Task requirements:
Give every line from the entries that contains "window".

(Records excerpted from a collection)
━━━━━━━━━━
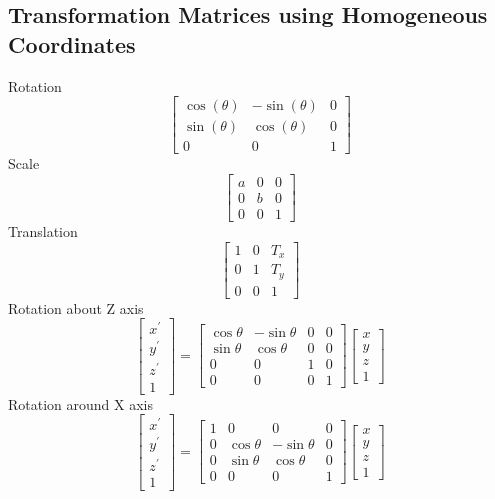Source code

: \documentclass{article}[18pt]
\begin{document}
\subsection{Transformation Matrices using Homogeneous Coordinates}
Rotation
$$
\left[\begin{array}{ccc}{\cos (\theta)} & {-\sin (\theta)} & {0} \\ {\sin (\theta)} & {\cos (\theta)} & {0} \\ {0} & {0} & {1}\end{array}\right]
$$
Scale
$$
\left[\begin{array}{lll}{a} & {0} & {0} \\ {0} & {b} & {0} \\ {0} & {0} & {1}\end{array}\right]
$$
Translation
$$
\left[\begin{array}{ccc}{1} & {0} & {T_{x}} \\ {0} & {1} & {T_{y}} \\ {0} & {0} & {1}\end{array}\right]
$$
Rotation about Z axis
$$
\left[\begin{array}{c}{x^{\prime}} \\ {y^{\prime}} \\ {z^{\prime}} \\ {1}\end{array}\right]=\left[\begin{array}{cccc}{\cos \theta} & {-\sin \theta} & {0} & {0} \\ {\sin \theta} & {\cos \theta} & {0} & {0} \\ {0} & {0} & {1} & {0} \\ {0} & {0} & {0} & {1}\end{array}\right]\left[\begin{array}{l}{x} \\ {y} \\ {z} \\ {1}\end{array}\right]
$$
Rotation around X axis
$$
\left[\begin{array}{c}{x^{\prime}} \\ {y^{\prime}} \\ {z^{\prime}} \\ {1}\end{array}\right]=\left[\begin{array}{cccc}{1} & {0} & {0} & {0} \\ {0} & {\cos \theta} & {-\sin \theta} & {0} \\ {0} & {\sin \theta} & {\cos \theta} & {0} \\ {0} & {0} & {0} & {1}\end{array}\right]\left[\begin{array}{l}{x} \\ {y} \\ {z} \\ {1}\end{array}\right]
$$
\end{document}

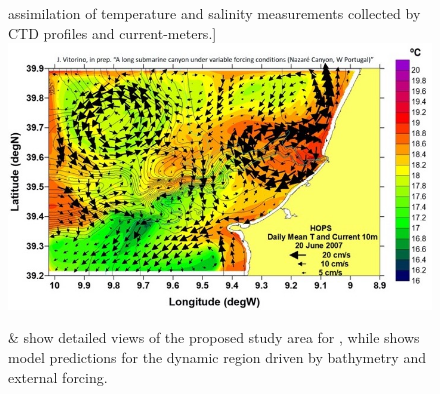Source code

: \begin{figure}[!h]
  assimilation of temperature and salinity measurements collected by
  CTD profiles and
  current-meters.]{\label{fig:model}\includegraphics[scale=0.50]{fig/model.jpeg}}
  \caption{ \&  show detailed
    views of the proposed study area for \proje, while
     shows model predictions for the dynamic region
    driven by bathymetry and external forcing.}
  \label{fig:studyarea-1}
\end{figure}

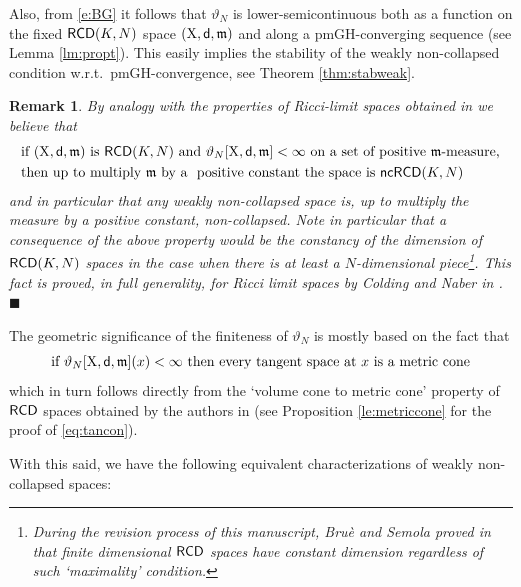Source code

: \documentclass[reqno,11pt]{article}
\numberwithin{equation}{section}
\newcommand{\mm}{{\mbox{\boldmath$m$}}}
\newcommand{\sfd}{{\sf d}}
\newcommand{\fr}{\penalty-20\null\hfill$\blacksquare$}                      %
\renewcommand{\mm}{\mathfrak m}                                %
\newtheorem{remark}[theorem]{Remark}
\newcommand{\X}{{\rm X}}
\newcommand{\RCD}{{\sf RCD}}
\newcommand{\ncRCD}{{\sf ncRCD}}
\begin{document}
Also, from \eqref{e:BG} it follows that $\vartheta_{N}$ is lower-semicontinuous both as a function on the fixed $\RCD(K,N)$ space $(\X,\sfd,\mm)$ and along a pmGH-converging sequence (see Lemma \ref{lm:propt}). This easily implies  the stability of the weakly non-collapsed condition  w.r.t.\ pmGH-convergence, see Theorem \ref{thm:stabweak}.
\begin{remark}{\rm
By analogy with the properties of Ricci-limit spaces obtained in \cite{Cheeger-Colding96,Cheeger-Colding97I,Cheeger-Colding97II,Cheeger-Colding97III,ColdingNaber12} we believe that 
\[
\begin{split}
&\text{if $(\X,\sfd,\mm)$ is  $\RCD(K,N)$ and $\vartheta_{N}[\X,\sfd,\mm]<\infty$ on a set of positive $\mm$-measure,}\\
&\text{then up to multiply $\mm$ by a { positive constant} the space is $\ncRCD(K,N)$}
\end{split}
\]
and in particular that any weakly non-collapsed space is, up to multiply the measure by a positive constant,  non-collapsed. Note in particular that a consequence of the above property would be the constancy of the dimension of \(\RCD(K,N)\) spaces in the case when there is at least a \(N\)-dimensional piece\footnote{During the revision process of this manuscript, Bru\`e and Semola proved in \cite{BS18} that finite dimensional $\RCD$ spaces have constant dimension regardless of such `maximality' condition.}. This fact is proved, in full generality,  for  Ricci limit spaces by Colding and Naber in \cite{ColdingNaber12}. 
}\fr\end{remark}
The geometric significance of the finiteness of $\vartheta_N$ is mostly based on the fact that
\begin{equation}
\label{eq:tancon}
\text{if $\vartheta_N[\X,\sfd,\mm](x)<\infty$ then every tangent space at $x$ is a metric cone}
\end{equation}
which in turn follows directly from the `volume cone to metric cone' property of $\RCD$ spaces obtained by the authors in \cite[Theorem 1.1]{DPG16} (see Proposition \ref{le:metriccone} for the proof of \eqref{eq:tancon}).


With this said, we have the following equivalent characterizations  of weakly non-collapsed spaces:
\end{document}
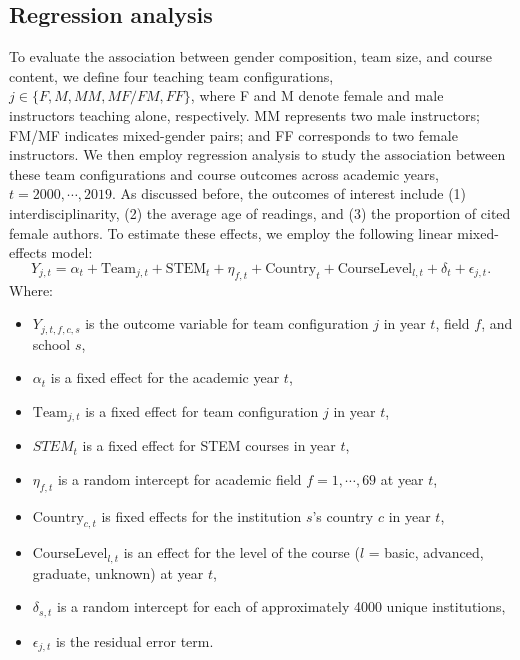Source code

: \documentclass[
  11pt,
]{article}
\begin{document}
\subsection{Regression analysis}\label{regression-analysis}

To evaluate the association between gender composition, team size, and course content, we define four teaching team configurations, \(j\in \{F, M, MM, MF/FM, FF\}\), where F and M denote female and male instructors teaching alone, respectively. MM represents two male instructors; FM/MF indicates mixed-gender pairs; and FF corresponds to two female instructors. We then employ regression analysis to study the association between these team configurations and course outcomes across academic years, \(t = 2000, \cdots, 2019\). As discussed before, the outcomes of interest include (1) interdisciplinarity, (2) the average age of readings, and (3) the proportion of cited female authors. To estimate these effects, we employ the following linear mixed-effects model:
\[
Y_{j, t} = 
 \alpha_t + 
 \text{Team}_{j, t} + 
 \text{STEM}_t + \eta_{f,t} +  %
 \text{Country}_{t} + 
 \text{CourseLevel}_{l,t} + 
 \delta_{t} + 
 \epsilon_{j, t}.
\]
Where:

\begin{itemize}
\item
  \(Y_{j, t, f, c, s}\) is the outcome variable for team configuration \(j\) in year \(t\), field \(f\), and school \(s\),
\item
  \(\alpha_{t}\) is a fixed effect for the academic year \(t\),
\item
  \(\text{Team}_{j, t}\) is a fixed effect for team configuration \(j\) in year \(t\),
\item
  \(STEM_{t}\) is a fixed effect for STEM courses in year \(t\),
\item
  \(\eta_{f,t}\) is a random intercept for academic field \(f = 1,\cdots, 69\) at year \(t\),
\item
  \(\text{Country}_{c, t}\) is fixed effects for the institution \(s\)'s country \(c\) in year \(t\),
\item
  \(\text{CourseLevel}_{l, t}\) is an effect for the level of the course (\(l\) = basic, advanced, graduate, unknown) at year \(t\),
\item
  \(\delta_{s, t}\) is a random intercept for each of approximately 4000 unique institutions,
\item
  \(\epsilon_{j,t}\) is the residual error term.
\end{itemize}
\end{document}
━━━━━━━━━━
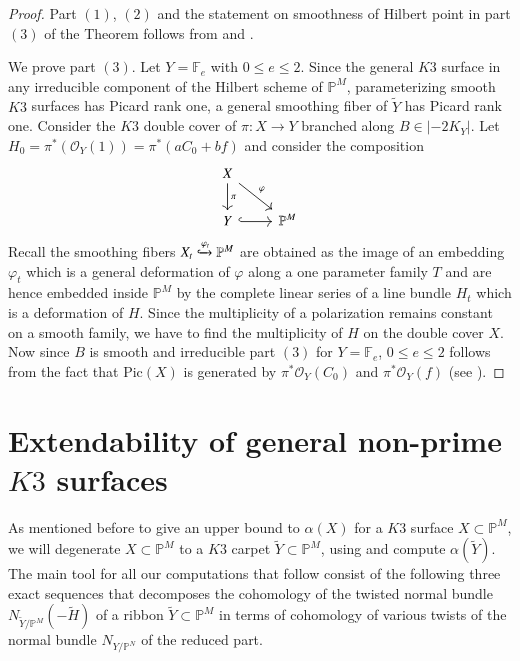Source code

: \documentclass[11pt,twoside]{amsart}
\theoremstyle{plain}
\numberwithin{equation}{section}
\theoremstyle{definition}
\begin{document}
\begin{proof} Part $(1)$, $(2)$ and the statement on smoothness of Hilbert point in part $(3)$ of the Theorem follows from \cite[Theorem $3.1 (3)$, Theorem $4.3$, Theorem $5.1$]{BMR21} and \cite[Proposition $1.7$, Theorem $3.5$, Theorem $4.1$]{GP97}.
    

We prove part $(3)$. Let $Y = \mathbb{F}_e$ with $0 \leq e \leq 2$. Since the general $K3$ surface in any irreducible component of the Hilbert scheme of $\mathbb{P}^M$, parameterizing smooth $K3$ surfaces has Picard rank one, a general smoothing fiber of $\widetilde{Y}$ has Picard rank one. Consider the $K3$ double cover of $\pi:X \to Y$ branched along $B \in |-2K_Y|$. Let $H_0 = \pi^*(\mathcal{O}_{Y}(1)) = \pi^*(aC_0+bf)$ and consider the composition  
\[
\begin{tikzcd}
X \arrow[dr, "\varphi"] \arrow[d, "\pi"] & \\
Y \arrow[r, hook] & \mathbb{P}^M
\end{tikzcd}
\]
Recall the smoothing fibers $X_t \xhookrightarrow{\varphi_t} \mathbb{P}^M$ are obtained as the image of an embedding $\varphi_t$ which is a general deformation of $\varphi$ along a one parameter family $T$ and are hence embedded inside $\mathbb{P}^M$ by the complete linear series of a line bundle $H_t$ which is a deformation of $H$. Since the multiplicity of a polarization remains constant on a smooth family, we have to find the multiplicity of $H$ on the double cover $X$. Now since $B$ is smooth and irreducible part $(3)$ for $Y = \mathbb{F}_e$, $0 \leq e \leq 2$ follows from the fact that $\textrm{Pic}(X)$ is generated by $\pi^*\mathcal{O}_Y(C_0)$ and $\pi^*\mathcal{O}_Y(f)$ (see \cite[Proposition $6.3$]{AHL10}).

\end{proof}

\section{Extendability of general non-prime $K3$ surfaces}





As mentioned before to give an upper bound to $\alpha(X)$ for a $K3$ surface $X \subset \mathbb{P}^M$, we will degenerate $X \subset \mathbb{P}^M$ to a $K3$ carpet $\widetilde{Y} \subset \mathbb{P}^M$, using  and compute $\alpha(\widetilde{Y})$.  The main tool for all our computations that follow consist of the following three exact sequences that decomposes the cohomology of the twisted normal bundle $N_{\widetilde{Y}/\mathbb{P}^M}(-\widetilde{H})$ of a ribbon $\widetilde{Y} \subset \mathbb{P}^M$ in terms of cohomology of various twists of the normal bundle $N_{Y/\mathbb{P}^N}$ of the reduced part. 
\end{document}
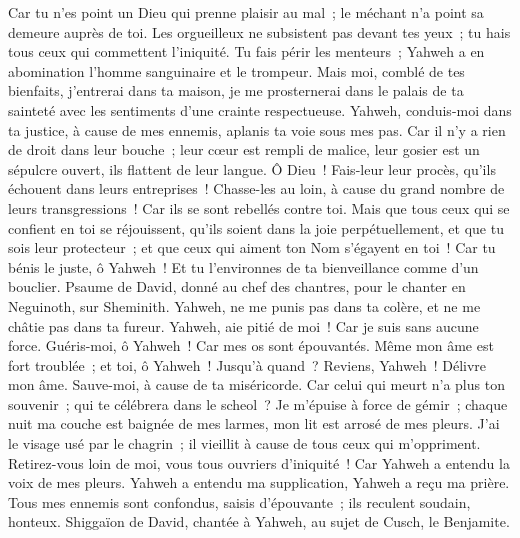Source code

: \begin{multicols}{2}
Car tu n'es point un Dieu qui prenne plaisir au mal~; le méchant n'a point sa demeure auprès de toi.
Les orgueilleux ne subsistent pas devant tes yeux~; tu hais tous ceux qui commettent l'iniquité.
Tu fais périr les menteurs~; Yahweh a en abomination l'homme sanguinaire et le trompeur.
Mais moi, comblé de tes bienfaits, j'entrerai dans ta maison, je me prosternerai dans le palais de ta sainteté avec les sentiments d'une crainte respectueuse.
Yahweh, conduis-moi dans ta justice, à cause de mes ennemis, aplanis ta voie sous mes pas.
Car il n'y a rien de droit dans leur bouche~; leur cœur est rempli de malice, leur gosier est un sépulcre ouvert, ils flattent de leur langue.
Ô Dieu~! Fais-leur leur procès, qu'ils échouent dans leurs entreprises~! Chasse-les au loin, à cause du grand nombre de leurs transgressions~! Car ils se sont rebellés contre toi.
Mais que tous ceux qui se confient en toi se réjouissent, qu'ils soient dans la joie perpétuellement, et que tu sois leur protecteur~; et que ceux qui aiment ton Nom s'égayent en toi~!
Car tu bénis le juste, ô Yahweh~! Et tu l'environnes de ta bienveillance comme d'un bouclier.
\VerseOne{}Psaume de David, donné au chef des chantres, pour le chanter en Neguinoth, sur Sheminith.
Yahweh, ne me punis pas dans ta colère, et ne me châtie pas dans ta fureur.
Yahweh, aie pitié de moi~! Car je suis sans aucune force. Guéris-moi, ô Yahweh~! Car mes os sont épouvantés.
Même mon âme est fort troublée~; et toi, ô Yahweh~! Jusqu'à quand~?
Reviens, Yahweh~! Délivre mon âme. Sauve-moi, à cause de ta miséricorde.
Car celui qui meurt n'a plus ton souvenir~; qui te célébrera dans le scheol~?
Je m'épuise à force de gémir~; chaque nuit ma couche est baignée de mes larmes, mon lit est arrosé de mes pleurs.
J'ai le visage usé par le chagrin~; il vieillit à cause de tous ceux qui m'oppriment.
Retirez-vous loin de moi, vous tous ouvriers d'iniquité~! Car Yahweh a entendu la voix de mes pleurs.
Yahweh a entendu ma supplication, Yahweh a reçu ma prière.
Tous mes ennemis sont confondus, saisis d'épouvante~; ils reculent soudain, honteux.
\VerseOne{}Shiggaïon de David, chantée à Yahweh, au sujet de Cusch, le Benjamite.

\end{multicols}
━━━━━━━━━━
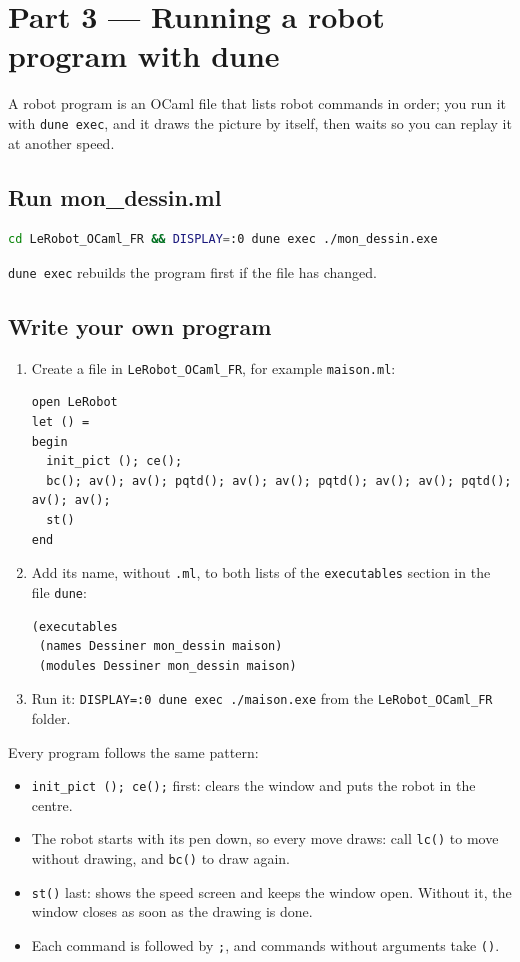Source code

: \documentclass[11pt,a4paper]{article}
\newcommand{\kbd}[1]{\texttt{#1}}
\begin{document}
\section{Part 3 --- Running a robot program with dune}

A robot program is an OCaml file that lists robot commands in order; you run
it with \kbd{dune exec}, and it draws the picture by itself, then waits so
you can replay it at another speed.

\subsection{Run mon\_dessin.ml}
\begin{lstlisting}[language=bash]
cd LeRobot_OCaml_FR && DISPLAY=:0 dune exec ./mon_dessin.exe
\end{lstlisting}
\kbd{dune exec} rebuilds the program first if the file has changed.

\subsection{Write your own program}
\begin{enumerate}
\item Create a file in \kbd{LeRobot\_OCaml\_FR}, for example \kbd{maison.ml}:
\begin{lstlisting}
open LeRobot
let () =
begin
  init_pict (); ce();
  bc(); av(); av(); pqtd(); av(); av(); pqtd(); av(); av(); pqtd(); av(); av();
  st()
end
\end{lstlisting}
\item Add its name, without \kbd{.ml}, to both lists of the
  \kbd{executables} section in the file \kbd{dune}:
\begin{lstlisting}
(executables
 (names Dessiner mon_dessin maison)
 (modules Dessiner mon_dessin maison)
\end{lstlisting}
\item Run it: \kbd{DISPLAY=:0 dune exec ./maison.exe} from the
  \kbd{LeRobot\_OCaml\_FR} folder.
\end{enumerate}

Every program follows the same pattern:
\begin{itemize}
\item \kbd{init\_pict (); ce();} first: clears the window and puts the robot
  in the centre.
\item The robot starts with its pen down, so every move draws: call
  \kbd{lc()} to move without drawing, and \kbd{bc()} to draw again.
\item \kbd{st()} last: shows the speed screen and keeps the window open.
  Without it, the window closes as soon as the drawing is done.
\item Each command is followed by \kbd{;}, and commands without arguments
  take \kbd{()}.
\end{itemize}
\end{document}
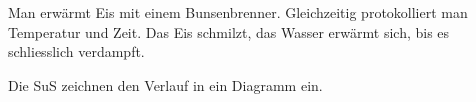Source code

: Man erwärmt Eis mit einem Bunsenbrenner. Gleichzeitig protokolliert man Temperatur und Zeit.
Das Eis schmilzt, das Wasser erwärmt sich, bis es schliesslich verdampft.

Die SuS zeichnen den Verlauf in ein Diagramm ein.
━━━━━━━━━━
Answer section:
\item \kbd{init\_pict (); ce();} first: clears the window and puts the robot
\item \kbd{st()} last: shows the speed screen and keeps the window open.
  Without it, the window closes as soon as the drawing is done.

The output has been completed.